目的 探究人体肠道菌群体外生物转化大黄过程条件及成分变化。方法 采集3名健康儿童（1～3岁）新鲜粪便制备菌群悬液；以活菌数保持最多为依据进行初始培养基的选择；按照初始培养基中原有的0.5%碳源和0.5%氮源的添加量，进行不同碳源/氮源组合，依据活菌计数结果判断最优组合；通过指纹图谱技术筛选菌群体外培养条件，包括大黄添加方式（大黄粉或大黄水浸液）、转化时间（24或48 h）、氧需求（有氧或无氧）；基于LC-MS代谢组学进行转化前后成分分析，采用SIMCA软件（V16.0.2）进行主成分分析（PCA），差异代谢物分析采用MetaboAnalyst 5.0。结果 菌落计数和指纹图谱结果显示，蔗糖/大豆胨为改良YCFA培养基最适组合，粉状大黄为添加方式，培养基与大黄粉最适添加体积质量比为32∶1，有氧培养24 h为最优生物转化条件。代谢组学结果表明，主要代谢产物共计763种，数目较多的代谢物类别分别为脂质和类脂质分子（244种）、苯丙烷和聚酮化合物（138种）、有机杂环化合物（101种）、有机酸及其衍生物（92种）和苯类（59种）；转化前后代谢物PCA图能良好区分，确定18种关键差异代谢物，山柰酚-3-O-刺槐二糖苷和薯蓣皂苷上调最明显。结论 采用指纹图谱技术联合代谢组学方法揭示了大黄在菌群生物转化前后存在的成分差异，通过菌群生物转化可提高大黄活性成分的溶出和转变。

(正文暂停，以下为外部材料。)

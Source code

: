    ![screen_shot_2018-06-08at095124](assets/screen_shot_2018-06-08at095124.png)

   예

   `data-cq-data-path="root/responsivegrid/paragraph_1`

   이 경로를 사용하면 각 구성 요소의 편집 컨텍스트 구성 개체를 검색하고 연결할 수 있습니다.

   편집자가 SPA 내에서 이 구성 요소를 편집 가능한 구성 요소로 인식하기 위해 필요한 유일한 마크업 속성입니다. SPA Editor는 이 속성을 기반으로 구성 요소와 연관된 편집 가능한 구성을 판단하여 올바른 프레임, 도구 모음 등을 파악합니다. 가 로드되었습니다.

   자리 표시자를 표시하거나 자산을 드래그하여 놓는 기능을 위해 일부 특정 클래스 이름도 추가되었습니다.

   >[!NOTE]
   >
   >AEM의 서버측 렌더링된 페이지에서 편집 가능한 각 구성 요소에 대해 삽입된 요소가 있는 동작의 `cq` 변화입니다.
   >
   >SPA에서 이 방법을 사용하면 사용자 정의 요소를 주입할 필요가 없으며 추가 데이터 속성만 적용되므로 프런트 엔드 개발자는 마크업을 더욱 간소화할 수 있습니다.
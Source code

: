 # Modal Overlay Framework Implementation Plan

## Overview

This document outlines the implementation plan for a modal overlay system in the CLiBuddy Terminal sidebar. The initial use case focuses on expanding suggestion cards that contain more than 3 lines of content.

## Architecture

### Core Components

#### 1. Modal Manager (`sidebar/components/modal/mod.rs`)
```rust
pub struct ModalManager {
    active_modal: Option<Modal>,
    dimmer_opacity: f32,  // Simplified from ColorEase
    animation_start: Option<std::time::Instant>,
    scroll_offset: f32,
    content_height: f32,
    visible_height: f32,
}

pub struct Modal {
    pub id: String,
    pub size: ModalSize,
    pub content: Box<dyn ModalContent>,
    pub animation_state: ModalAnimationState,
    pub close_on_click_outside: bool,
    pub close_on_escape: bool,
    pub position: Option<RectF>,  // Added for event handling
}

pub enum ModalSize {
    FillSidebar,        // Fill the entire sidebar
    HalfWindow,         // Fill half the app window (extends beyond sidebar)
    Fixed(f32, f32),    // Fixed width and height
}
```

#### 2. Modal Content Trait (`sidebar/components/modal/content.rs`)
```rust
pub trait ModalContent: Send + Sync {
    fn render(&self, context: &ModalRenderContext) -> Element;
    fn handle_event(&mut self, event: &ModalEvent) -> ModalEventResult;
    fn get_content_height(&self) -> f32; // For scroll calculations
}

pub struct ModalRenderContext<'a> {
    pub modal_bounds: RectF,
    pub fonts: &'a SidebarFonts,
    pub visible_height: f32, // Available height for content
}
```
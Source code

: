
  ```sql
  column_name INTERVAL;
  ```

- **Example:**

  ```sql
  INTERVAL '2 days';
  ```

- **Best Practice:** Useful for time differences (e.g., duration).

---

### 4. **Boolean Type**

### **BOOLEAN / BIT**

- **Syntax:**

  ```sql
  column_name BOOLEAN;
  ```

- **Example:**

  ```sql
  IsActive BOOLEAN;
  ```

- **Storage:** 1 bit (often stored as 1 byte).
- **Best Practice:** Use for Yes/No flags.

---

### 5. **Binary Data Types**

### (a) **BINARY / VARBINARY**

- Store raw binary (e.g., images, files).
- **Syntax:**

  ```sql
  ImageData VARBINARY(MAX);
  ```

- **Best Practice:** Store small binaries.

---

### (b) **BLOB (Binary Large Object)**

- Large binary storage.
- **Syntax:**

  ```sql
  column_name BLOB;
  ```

Study on optimization of Rhei Radix et Rhizoma biotransformation process and changes of its ingredients in vitro by human gut microbiota

Objective To explore the conditions and composition changes in the process of Rhei Radix et Rhizoma biotransformation in vitro by human gut microbiota. Methods Fresh feces from three healthy children (1-3 years old) were collected to prepare bacterial flora suspension. The initial medium was selected based on the maximum number of viable bacteria. According to the amount of 0.5% carbon source and 0.5% nitrogen source added in the initial medium, different carbon source/nitrogen source combinations were performed, and the optimal combination was determined according to the viable count results. The out-ofpopulation culture conditions of bacteria were screened by fingerprint technology, including Rhei Radix et Rhizoma addition method (Rhei Radix et Rhizoma powder or Rhei Radix et Rhizoma water immersion), transformation time (24 or 48 h), oxygen requirement (aerobic or anaerobic). Component analysis before and after transformation was performed based on LC-MS metabolomics, principal component analysis (PCA) was performed using SIMCA software (V16.0.2), and MetaboAnalyst 5.0 was used for differential metabolite analysis. Results The results of colony count and fingerprinting technology showed that the optimal combination of sucrose/soy peptone as the modified YCFA medium, and powdered Rhei Radix et Rhizoma as the addition method, the optimal addition ratio (v/w) of the medium and Rhei Radix et Rhizoma powder was 32:1. Culturing in oxygen for 24 h was the optimal conditions for biotransformation. The results of metabolomics showed that there were 763 main metabolites in total, the most abundant metabolite groups were lipids and lipid-like molecules (244 species), phenylpropanes and polyketides (138 species), organic heterocyclic compounds (101 species), organic acids and their derivatives (92 species), and benzenes (59 species). The PCA diagrams of metabolites before and after biotransformation were well distinguished, also, 18 key different metabolites were identified. Biorobin and dioscin were up-regulated most obviously. Conclusion The compositional differences of Rhei Radix et Rhizoma before and after biotransformation were revealed by fingerprint technology and metabolomics. The dissolution and transformation of Rhei Radix et Rhizoma active components could be improved by biotransformation of the flora.